Assertion criteria Genetic Evidence (0-12 points) Experimental Evidence
(0-6 points)
Total Points
(0-18)
Replication Over Time (Y/N)
Description Case-level, family segregation, or case-control data that support the gene-disease association Gene-level experimental evidence that support the gene-disease association Sum of Genetic & Experimental
Evidence
> 2 pubs w/ convincing evidence over time (>3 yrs)
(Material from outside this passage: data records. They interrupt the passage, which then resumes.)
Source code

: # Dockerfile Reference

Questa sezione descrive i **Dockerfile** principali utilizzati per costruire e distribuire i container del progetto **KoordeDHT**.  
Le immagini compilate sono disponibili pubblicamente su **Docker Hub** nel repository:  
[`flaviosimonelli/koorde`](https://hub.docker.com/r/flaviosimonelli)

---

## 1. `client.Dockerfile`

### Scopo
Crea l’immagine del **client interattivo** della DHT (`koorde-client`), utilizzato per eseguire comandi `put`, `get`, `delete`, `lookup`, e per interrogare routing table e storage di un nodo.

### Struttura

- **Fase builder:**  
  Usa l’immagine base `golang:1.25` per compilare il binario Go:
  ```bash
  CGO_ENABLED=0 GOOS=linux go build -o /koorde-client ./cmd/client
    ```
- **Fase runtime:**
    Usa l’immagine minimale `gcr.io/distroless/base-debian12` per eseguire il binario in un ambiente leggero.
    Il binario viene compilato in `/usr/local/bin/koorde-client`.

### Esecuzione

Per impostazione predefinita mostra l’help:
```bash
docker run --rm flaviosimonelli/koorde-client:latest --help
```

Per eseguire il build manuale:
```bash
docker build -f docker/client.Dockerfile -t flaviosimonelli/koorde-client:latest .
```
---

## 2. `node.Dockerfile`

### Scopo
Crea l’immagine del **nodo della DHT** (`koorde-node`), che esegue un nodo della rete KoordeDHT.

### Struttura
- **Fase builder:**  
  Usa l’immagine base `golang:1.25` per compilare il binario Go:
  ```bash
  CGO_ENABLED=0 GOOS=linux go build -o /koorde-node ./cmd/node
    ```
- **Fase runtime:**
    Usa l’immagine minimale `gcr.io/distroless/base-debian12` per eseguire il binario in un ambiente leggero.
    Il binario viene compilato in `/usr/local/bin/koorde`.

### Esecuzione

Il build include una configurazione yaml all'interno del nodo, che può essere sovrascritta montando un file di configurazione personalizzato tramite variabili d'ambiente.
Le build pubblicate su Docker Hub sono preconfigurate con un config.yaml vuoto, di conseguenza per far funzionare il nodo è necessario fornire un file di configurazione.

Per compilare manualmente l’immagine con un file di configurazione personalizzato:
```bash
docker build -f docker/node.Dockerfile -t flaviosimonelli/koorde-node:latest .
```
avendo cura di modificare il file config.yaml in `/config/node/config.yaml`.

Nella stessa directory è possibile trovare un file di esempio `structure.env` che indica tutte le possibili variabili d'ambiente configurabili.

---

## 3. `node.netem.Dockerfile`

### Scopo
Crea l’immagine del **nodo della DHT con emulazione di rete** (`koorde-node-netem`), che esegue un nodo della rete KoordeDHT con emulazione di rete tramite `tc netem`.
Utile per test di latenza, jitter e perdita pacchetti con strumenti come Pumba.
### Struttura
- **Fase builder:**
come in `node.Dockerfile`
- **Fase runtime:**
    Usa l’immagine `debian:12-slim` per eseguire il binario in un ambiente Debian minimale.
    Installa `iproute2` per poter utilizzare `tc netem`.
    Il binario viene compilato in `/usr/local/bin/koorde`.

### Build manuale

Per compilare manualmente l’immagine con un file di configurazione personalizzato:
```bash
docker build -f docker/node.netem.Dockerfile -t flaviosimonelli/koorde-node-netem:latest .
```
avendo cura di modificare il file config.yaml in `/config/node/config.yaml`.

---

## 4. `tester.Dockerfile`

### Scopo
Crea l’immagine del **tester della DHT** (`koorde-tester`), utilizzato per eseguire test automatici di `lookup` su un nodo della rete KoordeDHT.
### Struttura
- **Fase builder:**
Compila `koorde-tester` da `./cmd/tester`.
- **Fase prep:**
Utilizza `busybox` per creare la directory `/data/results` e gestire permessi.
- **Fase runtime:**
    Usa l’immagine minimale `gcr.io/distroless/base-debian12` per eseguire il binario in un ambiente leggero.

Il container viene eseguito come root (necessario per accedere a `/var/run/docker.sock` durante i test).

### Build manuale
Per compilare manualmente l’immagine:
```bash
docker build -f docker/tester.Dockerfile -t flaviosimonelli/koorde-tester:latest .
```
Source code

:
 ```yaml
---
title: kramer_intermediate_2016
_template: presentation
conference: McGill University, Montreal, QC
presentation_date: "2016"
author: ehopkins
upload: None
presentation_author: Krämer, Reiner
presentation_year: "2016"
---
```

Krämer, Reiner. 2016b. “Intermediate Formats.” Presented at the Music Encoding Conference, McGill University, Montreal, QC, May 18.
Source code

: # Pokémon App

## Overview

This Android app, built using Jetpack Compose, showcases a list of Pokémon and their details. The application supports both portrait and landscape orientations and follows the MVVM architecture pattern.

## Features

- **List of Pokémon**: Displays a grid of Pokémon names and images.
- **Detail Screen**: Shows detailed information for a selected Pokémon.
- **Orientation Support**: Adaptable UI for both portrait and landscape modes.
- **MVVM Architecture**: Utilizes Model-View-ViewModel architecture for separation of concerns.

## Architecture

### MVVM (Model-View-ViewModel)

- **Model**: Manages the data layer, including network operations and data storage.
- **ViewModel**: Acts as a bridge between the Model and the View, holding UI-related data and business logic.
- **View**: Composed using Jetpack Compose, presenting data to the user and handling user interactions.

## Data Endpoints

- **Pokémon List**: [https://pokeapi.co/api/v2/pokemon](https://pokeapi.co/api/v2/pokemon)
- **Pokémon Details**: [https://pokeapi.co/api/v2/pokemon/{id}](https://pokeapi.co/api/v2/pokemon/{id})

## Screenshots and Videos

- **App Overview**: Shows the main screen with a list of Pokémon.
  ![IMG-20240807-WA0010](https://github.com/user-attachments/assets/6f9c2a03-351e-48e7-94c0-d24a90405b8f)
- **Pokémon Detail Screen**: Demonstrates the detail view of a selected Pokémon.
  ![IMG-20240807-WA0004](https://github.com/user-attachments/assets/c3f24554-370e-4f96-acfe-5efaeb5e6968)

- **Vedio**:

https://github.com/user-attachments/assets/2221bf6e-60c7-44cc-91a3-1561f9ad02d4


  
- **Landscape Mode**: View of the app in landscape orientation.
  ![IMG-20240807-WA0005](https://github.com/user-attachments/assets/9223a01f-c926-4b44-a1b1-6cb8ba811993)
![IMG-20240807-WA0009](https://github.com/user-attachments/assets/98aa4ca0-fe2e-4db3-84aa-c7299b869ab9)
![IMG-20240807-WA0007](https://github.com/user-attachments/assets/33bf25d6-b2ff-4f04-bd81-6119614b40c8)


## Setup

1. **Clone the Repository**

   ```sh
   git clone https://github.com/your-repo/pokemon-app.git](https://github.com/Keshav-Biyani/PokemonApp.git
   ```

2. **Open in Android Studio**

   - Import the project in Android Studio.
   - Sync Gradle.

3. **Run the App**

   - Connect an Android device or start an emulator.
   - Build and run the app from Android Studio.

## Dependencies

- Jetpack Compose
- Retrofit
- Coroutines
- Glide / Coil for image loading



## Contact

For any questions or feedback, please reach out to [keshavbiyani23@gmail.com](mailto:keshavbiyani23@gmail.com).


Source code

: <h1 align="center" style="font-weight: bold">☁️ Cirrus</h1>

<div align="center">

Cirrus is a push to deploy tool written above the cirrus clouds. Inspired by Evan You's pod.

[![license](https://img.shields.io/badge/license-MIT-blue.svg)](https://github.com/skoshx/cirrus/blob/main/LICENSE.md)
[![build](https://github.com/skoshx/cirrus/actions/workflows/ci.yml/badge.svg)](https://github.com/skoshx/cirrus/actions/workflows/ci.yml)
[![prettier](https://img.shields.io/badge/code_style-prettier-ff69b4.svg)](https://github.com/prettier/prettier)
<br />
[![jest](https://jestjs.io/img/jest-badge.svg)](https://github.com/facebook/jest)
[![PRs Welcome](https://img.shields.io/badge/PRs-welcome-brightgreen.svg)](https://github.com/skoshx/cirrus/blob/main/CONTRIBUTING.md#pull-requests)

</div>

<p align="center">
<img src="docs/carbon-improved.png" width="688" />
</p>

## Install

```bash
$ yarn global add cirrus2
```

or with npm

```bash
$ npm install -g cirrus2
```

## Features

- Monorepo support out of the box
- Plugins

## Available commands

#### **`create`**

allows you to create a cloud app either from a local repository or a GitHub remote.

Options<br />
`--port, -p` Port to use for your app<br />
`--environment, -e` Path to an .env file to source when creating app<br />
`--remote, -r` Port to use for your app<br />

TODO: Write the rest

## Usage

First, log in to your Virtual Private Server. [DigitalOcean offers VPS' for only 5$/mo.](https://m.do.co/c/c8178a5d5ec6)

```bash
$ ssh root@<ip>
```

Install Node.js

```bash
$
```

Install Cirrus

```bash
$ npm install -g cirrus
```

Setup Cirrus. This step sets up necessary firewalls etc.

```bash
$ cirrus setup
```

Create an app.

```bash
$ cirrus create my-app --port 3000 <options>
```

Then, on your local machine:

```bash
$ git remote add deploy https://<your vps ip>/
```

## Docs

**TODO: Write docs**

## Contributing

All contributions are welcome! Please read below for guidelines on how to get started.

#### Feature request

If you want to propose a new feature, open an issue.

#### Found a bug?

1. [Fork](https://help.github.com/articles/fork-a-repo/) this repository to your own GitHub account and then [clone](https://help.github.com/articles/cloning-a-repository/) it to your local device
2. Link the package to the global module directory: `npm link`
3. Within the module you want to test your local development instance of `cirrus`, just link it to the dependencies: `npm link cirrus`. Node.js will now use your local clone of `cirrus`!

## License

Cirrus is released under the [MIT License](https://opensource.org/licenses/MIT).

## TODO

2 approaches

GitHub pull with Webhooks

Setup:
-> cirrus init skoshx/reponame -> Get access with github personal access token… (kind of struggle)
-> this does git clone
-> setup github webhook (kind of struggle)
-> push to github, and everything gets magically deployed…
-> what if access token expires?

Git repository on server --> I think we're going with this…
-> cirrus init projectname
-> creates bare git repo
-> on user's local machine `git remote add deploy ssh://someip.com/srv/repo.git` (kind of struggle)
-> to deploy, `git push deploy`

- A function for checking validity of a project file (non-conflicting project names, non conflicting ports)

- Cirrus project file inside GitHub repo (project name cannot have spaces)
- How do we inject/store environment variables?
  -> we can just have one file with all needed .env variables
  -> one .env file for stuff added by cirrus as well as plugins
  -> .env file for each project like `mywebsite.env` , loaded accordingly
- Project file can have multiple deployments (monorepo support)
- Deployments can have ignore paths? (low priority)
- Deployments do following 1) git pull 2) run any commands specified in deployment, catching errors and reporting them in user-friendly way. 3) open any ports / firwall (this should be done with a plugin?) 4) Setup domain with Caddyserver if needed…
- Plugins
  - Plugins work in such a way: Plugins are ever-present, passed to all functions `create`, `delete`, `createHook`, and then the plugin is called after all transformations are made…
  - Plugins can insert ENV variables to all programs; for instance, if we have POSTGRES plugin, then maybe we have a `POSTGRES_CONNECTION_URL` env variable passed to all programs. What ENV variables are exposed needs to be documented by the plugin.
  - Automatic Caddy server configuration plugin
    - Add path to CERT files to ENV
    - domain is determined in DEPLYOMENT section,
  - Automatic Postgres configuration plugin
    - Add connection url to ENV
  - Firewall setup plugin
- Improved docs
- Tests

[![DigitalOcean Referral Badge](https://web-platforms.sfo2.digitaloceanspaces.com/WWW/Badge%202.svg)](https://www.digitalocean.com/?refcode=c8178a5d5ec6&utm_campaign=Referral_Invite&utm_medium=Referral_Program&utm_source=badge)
Assigned Points 12 6 18 YES
CALCULATED CLASSIFICATION LIMITED 1-6
MODERATE 7-11
STRONG 12-18
DEFINITIVE 12-18 AND replication over time
Valid contradictory evidence (Y/N)*
NO
CALCULATED CLASSIFICATION (DATE)
Definitive
08/06/2019
EXPERT CURATION (DATE)
Definitive
09/14/2018
EVIDENCE SUMMARY
The relationship between DSG2 and arrhythmogenic right ventricular cardiomyopathy (autosomal dominant) was evaluated using the ClinGen Clinical Validity Framework as of July, 2018. Variants in DSG2 were first reported in humans with this disease as early as 2006 (Pilchou et al., PMID: 16505173). Variation in DSG2 is a well-known cause of ARVC and accounts for 5%-26% of cases (McNAlly et al., 2005; PMID: 20301310). Since this gene-disease relationship is well-known, there is a significant amount of case-level data, segregation data and experimental data available in the literature, therefore the maximum score for both genetic evidence and experimental evidence has been reached. Note, this curation effort may not be exhaustive of all literature related to this gene-disease relationship. This gene-disease relationship is supported by animal models, in vitro assays, expression assays, and protein interactions. In summary, DSG2 is definitively associated with autosomal dominant ARVC. This has been repeatedly demonstrated in both the research and clinical diagnostic settings, and has been upheld over time. This classification was approved by the ClinGen Arrythmogenic Right Ventricular Cardiomyopathy Gene Curation Expert Panel on September 14, 2018 (SOP Version 6).